All I really wanted to do was go to bed, but I went. And it was amazing. Dr. Stubenbord was the transplant surgeon. I’ll never forget the simple beauty of the kidney transplant, the feeling of wonder when the kidney turned pink. There was this remarkable sense in that room, in the middle of the night, with classical music playing and urine pouring onto our hands, that we were doing something miraculous. Someone who had just died had saved the life of someone he had never met, and we were the ones who’d helped make that happen. (Well, not me, really; I just watched.) How crazy was that? I wondered what other organs you could do this with. I really had no idea at the time, but I knew I wanted to find out. I was hooked.
Those three months on the surgery rotation ended up having a huge impact on my life. In many ways, I stumbled into surgery. Still, it felt like a calling—albeit, one that involved a massive commitment and an overwhelming responsibility: to take someone’s life in your hands and take responsibility for what happened next. The satisfaction of doing an operation well, of pushing yourself to get everything right and make someone better—it is intoxicating, almost godlike. I also loved the team I worked with during those three months; we functioned like a well-oiled machine.
Toward the end of our third year, our advisors asked us what field we wanted to go into. I couldn’t stop thinking about that kidney transplant. I had scrubbed in on a few more during my time on the surgery rotation, and I remained fascinated. I never saw a liver or a pancreas or a heart transplant. Still, I could not get over that we could take a kidney from someone who had just died and plug it into someone else, maybe even a
day later, and it would start working.
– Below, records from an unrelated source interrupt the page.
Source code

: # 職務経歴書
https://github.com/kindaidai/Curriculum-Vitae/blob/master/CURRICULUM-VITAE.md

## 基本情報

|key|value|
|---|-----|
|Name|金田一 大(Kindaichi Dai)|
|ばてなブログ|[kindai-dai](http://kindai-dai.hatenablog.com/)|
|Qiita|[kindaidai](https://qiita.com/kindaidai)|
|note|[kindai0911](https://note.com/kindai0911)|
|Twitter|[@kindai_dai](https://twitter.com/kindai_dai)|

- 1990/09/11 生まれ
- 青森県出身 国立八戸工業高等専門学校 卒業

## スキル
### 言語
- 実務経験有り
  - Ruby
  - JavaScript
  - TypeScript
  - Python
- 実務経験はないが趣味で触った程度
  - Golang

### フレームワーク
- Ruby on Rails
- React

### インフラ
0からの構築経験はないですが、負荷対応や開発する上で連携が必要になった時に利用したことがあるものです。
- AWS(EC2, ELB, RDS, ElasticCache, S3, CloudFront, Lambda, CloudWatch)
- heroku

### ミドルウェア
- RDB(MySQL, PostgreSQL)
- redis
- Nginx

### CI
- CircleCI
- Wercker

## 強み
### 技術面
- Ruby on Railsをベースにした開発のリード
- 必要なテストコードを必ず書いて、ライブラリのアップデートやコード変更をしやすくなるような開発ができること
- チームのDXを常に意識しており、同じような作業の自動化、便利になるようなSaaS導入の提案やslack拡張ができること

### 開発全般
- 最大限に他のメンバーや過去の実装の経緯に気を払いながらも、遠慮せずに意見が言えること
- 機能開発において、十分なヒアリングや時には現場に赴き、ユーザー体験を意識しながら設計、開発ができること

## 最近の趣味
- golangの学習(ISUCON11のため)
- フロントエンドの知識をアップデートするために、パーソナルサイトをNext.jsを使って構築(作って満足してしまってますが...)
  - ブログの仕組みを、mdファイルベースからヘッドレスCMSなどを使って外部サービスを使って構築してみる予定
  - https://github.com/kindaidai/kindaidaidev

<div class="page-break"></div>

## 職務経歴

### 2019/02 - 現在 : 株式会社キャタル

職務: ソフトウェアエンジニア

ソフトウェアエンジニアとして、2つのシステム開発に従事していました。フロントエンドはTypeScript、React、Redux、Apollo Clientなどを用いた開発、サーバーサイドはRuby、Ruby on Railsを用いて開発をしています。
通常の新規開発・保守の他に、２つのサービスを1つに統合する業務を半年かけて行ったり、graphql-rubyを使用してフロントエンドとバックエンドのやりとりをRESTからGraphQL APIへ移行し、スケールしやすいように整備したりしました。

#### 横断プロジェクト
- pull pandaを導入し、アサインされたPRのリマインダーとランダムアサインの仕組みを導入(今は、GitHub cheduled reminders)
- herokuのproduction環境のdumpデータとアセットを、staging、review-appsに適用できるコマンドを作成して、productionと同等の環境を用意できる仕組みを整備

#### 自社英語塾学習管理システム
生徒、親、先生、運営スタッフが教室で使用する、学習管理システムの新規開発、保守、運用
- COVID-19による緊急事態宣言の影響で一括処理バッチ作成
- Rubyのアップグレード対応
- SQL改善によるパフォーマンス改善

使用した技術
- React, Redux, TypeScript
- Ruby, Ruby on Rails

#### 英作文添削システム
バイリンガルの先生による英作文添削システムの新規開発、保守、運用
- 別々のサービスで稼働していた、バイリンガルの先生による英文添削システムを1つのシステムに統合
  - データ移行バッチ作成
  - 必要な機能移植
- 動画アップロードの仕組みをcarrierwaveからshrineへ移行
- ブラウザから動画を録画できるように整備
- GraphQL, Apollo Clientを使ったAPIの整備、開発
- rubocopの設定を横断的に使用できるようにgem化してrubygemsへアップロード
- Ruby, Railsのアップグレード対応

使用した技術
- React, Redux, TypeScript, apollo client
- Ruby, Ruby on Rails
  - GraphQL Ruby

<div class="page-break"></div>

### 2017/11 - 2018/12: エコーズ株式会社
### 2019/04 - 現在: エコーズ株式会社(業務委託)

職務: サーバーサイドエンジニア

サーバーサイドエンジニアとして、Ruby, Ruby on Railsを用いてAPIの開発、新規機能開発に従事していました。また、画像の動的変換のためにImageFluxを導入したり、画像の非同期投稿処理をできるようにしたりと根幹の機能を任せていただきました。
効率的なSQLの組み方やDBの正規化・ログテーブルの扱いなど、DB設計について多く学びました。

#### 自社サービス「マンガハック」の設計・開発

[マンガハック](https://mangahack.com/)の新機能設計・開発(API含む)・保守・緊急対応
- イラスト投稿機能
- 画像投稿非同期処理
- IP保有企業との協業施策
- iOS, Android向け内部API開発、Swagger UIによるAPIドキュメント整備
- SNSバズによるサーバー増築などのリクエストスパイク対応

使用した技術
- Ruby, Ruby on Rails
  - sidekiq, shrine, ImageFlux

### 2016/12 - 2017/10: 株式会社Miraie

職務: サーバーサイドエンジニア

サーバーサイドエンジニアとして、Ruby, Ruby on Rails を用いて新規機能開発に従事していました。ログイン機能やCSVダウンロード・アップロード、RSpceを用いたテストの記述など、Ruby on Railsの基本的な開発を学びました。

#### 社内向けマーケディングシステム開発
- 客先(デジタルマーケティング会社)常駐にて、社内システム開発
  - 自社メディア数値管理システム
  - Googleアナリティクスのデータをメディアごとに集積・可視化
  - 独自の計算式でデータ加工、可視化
It seemed so simple. I wondered then if I would ever be able to do something like that myself.
WHILE ALEXIS CARREL showed it might be technically possible to transplant a kidney from one living being to another, this alone did little to alleviate the desperation both of patients with renal failure, and of their doctors, in the first half of the twentieth century. It would take another advance in the care of these patients before transplant could be considered a clinical option. Enter the remarkable story of dialysis.
Something about dialysis units always reminds me of the film The Matrix—not the part where Neo is able to dodge bullets while moving in slow motion, but the part where people are plugged into the matrix through sockets at the back of their necks. That is more or less how dialysis works, and it seems totally barbaric.
When someone’s kidneys stop working, the blood has to be filtered in some way, or the patient will die. The most common method of dialysis is hemodialysis, or dialysis through the blood. In order to perform hemodialysis, we first establish an access where the needle can be inserted. Typically, a surgeon will make an incision on either your forearm or your upper arm and sew the end of a vein onto an artery (often either at your wrist or your elbow). The vein will swell up as it is filled with the pressure of arterialized blood, becoming big like a sausage. Once this connection heals, and the vein wall thickens, big needles can be plunged into this vessel at the arterial and venous sides, with blood being pulled out from the needle near the artery so that it can flow through a dialysis machine. Here, it runs through a membrane surrounded by a bath that pulls off electrolytes and toxins, and then returns through the needle poked in the venous side. This process takes three or four hours, and the whole time, the patient sits there with his arm out straight so the tubing doesn’t kink and the needles don’t come out. We try to put the socket (actually called a fistula) in the nondominant arm, so the patient can use his or her other hand to write or read.